#### [Task prompt]
Return exactly the lines that run from the one containing "1. 前項退職酬勞金給與事實表及退職酬勞金給與證書格式，由省政府定之。" to the end of the entries, with both ends included.

#### [Collected data]
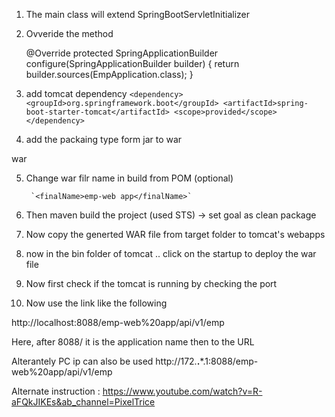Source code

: 1. The main class will extend SpringBootServletInitializer

2. Ovveride the method 

	@Override
	protected SpringApplicationBuilder configure(SpringApplicationBuilder builder) {
		return builder.sources(EmpApplication.class);
	}

3. add tomcat dependency
		``
		<dependency>
			<groupId>org.springframework.boot</groupId>
			<artifactId>spring-boot-starter-tomcat</artifactId>
			<scope>provided</scope>
		</dependency>
		``

4. add the packaing type form jar to war	

<packaging>war</packaging>

5. Change war filr name in build from POM (optional)

		`<finalName>emp-web app</finalName>`

6. Then maven build the project (used STS) -> set goal as clean package

7. Now copy the generted WAR file from target folder to tomcat's webapps

8. now in the bin folder of tomcat .. click on the startup to deploy the war file

9. Now first check if the tomcat is running by checking the port

10. Now use the link like the following

http://localhost:8088/emp-web%20app/api/v1/emp

Here, after 8088/ it is the application name then to the URL

Alterantely PC ip can also be used http://172.**.***.1:8088/emp-web%20app/api/v1/emp 

Alternate instruction : https://www.youtube.com/watch?v=R-aFQkJIKEs&ab_channel=PixelTrice

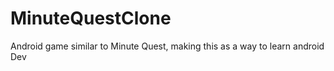 # MinuteQuestClone

Android game similar to Minute Quest, making this as a way to learn android Dev
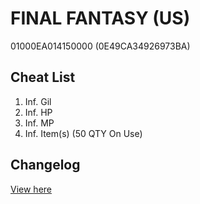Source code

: # FINAL FANTASY (US)
01000EA014150000 (0E49CA34926973BA)

## Cheat List
1. Inf. Gil
1. Inf. HP
1. Inf. MP
1. Inf. Item(s) (50 QTY On Use)

## Changelog
[View here](./CHANGELOG.md)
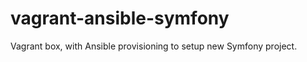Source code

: vagrant-ansible-symfony
=======================

Vagrant box, with Ansible provisioning to setup new Symfony project.
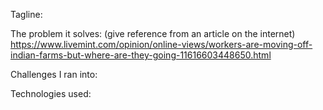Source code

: Tagline: 

The problem it solves: (give reference from an article on the internet)
https://www.livemint.com/opinion/online-views/workers-are-moving-off-indian-farms-but-where-are-they-going-11616603448650.html

Challenges I ran into:

Technologies used:
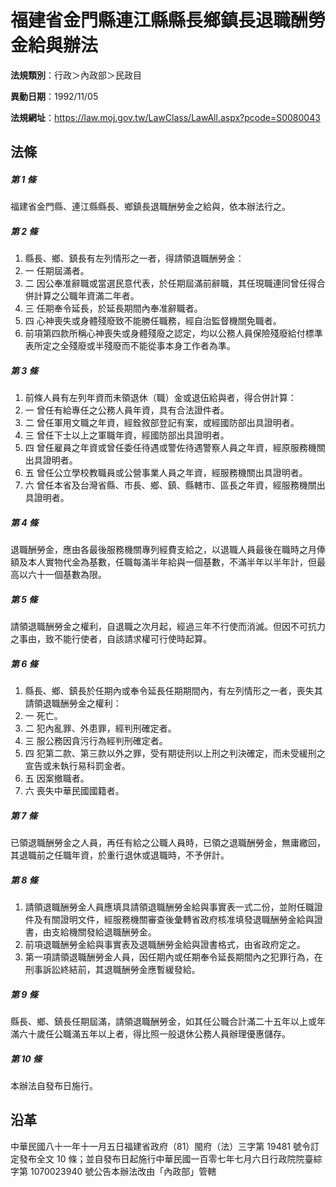 # 福建省金門縣連江縣縣長鄉鎮長退職酬勞金給與辦法

**法規類別**：行政＞內政部＞民政目

**異動日期**：1992/11/05  

**法規網址**：https://law.moj.gov.tw/LawClass/LawAll.aspx?pcode=S0080043





## 法條
##### 第 1 條
福建省金門縣、連江縣縣長、鄉鎮長退職酬勞金之給與，依本辦法行之。

##### 第 2 條
1. 縣長、鄉、鎮長有左列情形之一者，得請領退職酬勞金：
1. 一  任期屆滿者。
1. 二  因公奉准辭職或當選民意代表，於任期屆滿前辭職，其任現職連同曾任得合併計算之公職年資滿二年者。
1. 三  任期奉令延長，於延長期間內奉准辭職者。
1. 四  心神喪失或身體殘廢致不能勝任職務，經自治監督機關免職者。
1. 前項第四款所稱心神喪失或身體殘廢之認定，均以公務人員保險殘廢給付標準表所定之全殘廢或半殘廢而不能從事本身工作者為準。

##### 第 3 條
1. 前條人員有左列年資而未領退休（職）金或退伍給與者，得合併計算：
1. 一  曾任有給專任之公務人員年資，具有合法證件者。
1. 二  曾任軍用文職之年資，經銓敘部登記有案，或經國防部出具證明者。
1. 三  曾任下士以上之軍職年資，經國防部出具證明者。
1. 四  曾任雇員之年資或曾任委任待遇或警佐待遇警察人員之年資，經原服務機關出具證明者。
1. 五  曾任公立學校教職員或公營事業人員之年資，經服務機關出具證明者。
1. 六  曾任本省及台灣省縣、市長、鄉、鎮、縣轄市、區長之年資，經服務機關出具證明者。

##### 第 4 條
退職酬勞金，應由各最後服務機關專列經費支給之，以退職人員最後在職時之月俸額及本人實物代金為基數，任職每滿半年給與一個基數，不滿半年以半年計，但最高以六十一個基數為限。

##### 第 5 條
請領退職酬勞金之權利，自退職之次月起，經過三年不行使而消滅。但因不可抗力之事由，致不能行使者，自該請求權可行使時起算。

##### 第 6 條
1. 縣長、鄉、鎮長於任期內或奉令延長任期期間內，有左列情形之一者，喪失其請領退職酬勞金之權利：
1. 一  死亡。
1. 二  犯內亂罪、外患罪，經判刑確定者。
1. 三  服公務因貪污行為經判刑確定者。
1. 四  犯第二款、第三款以外之罪，受有期徒刑以上刑之判決確定，而未受緩刑之宣告或未執行易科罰金者。
1. 五  因案撤職者。
1. 六  喪失中華民國國籍者。

##### 第 7 條
已領退職酬勞金之人員，再任有給之公職人員時，已領之退職酬勞金，無庸繳回，其退職前之任職年資，於重行退休或退職時，不予併計。

##### 第 8 條
1. 請領退職酬勞金人員應填具請領退職酬勞金給與事實表一式二份，並附任職證件及有關證明文件，經服務機關審查後彙轉省政府核准填發退職酬勞金給與證書，由支給機關發給退職酬勞金。
1. 前項退職酬勞金給與事實表及退職酬勞金給與證書格式，由省政府定之。
1. 第一項請領退職酬勞金人員，因任期內或任期奉令延長期間內之犯罪行為，在刑事訴訟終結前，其退職酬勞金應暫緩發給。

##### 第 9 條
縣長、鄉、鎮長任期屆滿，請領退職酬勞金，如其任公職合計滿二十五年以上或年滿六十歲任公職滿五年以上者，得比照一般退休公務人員辦理優惠儲存。

##### 第 10 條
本辦法自發布日施行。

## 沿革
中華民國八十一年十一月五日福建省政府（81）閩府（法）三字第 19481  號令訂定發布全文 10 條；並自發布日起施行中華民國一百零七年七月六日行政院院臺綜字第 1070023940 號公告本辦法改由「內政部」管轄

#### [Task answer]
1. 前項退職酬勞金給與事實表及退職酬勞金給與證書格式，由省政府定之。
1. 第一項請領退職酬勞金人員，因任期內或任期奉令延長期間內之犯罪行為，在刑事訴訟終結前，其退職酬勞金應暫緩發給。

##### 第 9 條
縣長、鄉、鎮長任期屆滿，請領退職酬勞金，如其任公職合計滿二十五年以上或年滿六十歲任公職滿五年以上者，得比照一般退休公務人員辦理優惠儲存。

##### 第 10 條
本辦法自發布日施行。

## 沿革
中華民國八十一年十一月五日福建省政府（81）閩府（法）三字第 19481  號令訂定發布全文 10 條；並自發布日起施行中華民國一百零七年七月六日行政院院臺綜字第 1070023940 號公告本辦法改由「內政部」管轄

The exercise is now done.